Filmmakers Alys Tomlinson and Cécile Embleton discovered Vera, the subject of their recent documentary film Mother Vera (2024) in Grabarka, Poland, while travelling through religious pilgrimage sites across the world for Alys’s Ex-Voto series. The image of Vera is compelling and vulnerable: there is an intimacy in her direct gaze, which looks straight into the lens of the large format Victorian camera like an invitation. Her face, isolated against her dark veil and the soft blur of trees, draws immediate connection – and held at the corners of her mouth and eyes is a subtle expression – a weight - an introspection.


The collection earned Alys the title of Photographer of the Year at the 2018 Sony World Photography Awards. Not long after, she and Cécile travelled to Belarus, to the monastery where Vera lived and worked. There, they learnt of her journey into Eastern Orthodox Christianity, which was rooted in a turbulent past marked by addiction and hardship, including contracting HIV from the partner who would eventually abandon her. The monastery represented a refuge from this painful experience, not only for Vera but for the many others living there who have left prison, suffer from mental illness and grapple with various dependencies. 

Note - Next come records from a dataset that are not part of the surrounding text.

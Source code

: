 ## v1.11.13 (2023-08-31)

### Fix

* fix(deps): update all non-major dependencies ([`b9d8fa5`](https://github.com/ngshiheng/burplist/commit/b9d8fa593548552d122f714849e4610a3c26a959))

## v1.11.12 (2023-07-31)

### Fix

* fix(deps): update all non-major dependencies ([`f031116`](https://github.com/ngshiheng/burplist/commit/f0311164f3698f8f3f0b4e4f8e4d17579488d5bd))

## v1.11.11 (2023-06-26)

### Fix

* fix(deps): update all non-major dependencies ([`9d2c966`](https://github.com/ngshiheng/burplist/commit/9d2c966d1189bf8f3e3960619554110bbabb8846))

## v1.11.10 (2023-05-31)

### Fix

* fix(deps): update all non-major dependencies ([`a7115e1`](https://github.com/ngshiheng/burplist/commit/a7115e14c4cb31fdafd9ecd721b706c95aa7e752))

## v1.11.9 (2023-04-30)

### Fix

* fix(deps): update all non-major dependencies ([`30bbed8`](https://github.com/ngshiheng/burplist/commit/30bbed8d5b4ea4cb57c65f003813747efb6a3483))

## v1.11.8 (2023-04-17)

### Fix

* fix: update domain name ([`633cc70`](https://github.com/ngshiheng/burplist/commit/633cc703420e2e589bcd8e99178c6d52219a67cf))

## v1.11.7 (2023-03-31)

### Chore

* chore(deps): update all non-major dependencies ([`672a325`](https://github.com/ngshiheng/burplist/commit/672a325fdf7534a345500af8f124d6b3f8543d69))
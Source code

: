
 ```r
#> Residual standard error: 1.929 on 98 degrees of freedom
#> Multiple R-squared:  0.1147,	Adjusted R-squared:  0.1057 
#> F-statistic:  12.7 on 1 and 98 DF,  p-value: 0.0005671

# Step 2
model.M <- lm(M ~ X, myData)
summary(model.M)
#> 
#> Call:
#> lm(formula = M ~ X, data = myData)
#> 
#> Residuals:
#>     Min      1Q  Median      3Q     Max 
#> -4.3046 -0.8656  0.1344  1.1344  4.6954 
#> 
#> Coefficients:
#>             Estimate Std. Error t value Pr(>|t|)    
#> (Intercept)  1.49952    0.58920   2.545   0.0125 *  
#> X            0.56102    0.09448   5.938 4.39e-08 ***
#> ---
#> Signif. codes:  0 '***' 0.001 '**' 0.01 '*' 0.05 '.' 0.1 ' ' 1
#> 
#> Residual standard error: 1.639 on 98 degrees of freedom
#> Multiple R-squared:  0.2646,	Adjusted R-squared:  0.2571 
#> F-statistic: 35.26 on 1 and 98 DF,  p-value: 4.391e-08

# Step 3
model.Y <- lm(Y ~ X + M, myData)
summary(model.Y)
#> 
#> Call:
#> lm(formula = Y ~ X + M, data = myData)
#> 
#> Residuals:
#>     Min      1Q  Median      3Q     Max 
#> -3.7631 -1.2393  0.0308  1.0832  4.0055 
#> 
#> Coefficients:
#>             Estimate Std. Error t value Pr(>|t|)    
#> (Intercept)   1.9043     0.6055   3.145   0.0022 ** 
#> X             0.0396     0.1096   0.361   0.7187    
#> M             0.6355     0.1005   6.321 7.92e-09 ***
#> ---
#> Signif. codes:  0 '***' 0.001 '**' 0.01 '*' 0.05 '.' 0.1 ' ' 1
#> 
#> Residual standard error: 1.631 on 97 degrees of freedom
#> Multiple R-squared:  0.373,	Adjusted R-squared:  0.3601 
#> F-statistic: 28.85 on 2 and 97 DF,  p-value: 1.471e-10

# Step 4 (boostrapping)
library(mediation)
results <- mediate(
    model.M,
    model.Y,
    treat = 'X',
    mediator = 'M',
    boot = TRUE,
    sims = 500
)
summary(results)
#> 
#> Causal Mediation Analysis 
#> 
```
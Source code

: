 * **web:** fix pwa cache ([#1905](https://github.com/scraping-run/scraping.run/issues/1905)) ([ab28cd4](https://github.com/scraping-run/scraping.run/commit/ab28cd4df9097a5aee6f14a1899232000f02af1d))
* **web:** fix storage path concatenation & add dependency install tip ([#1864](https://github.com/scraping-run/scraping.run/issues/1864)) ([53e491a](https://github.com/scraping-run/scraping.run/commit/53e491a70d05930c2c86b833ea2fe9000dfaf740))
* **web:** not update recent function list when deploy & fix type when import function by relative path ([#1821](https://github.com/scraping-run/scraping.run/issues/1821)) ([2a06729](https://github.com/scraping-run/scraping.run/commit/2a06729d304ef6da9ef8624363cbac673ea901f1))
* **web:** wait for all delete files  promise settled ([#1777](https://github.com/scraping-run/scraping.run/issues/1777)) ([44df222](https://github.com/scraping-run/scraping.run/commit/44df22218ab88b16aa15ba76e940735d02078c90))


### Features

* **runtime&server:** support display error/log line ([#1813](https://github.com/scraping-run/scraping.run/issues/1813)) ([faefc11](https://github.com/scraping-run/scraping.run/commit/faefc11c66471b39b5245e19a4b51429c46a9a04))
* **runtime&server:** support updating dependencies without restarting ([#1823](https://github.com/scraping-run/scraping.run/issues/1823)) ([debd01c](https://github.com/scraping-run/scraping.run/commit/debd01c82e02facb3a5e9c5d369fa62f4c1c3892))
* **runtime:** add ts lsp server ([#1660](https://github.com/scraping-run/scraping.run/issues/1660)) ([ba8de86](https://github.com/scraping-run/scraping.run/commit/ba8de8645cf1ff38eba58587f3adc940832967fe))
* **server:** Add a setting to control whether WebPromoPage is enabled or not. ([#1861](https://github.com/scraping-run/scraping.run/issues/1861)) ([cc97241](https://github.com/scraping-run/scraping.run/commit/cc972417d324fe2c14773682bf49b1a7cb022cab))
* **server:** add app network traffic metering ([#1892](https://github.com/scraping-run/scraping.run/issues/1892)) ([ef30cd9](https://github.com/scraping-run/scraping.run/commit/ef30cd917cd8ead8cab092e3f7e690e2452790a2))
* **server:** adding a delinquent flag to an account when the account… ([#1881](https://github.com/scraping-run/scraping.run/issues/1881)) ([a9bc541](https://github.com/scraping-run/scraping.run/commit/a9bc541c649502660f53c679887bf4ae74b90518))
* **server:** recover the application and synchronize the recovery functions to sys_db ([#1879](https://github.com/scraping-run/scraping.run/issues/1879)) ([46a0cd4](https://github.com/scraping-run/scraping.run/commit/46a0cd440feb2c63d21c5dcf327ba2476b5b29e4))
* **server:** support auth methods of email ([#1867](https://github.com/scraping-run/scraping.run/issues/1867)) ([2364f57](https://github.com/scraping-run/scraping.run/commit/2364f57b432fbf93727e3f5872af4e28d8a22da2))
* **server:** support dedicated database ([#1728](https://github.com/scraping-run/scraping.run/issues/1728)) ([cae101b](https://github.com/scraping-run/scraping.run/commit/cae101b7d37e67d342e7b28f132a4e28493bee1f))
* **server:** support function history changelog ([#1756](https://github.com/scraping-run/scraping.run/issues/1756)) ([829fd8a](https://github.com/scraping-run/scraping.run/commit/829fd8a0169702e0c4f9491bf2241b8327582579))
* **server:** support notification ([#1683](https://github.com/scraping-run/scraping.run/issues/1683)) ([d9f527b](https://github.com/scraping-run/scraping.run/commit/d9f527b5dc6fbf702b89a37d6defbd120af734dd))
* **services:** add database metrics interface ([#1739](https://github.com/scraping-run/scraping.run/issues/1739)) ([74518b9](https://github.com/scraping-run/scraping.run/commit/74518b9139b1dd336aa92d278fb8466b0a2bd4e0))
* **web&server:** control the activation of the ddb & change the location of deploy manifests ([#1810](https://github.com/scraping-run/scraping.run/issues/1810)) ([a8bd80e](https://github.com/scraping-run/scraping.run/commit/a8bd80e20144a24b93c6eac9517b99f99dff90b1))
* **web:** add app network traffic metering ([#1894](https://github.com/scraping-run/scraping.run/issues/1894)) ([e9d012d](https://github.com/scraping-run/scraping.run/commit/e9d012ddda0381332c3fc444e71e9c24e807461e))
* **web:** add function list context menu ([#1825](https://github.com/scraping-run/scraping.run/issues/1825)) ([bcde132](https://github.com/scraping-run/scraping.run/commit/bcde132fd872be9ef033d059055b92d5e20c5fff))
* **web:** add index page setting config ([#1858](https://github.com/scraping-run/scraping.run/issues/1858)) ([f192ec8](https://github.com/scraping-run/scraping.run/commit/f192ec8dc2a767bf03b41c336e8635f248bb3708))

The beautifully drawn out, formal restraint of the film with its long purposeful takes of habited nuns engaged in liturgical practice and daily cycles of service within the wild and vast Belarusian countryside that they are isolated within – bring to mind the contemplative, quiet austerity of Carl Dreyer’s Ordet and Gertrude as well as Robert Bresson’s Diary of a Country Priest. Like Chris Marker’s La Jetée, composed entirely of black and white stills, memory and time are deeply intertwined within Veera’s reflection on the journey that led her to this place of solitude.


The film was composed over six winters when Alys and Cécile visited the monastery. It is a deeply meaningful portrait of a person processing a painful past. We meet Vera just as she is getting ready to move away from her monastic life, and for that reason, the film uniquely highlights the institution’s role as a centre for social work and healing and a space for recovery and transformation.


Mother Vera was supported by Sundance, won first prize at Locarno First Look 2023, and most recently London Film Festival where it took home the Grierson Award. Cécile is a British-French director, editor and cinematographer. Her directorial debut, The Watchmaker screened at Hot Docs, Dok Leipzig and SXSW in addition to Open City Documentary Festival, where it was nominated as Best UK Short and to Boston International Festival where it picked up the Grand Jury Prize. Alys is an editorial and fine art documentary photographer based in London. In 2019 Ex-Voto was published by GOST Books in addition to her book The Gli Isolani (The Islanders) in 2022. Alys’s work can be found in the National Portrait Gallery (London), The Rencontres d’Arles Collection, The Bodleian Library, and AmberSide Collection.




Agnès: In addition to Dreyer, Bresson, and Marker’s work, the film—where each beautifully balanced shot could function as a standalone photograph—also reminds me of Graciela Iturbide’s black-and-white photography. It’s not only her preoccupation with religion, ritual, and the tension between tradition and modernity in contemporary Latin American society, but also the sense of complicity and trust she developed with her subjects. These were often socially and politically independent women. This approach set her apart from the candid style of traditional street photographers. It was interesting to learn that you both studied literature at university, so I’m wondering if your background influenced your approach to making this film?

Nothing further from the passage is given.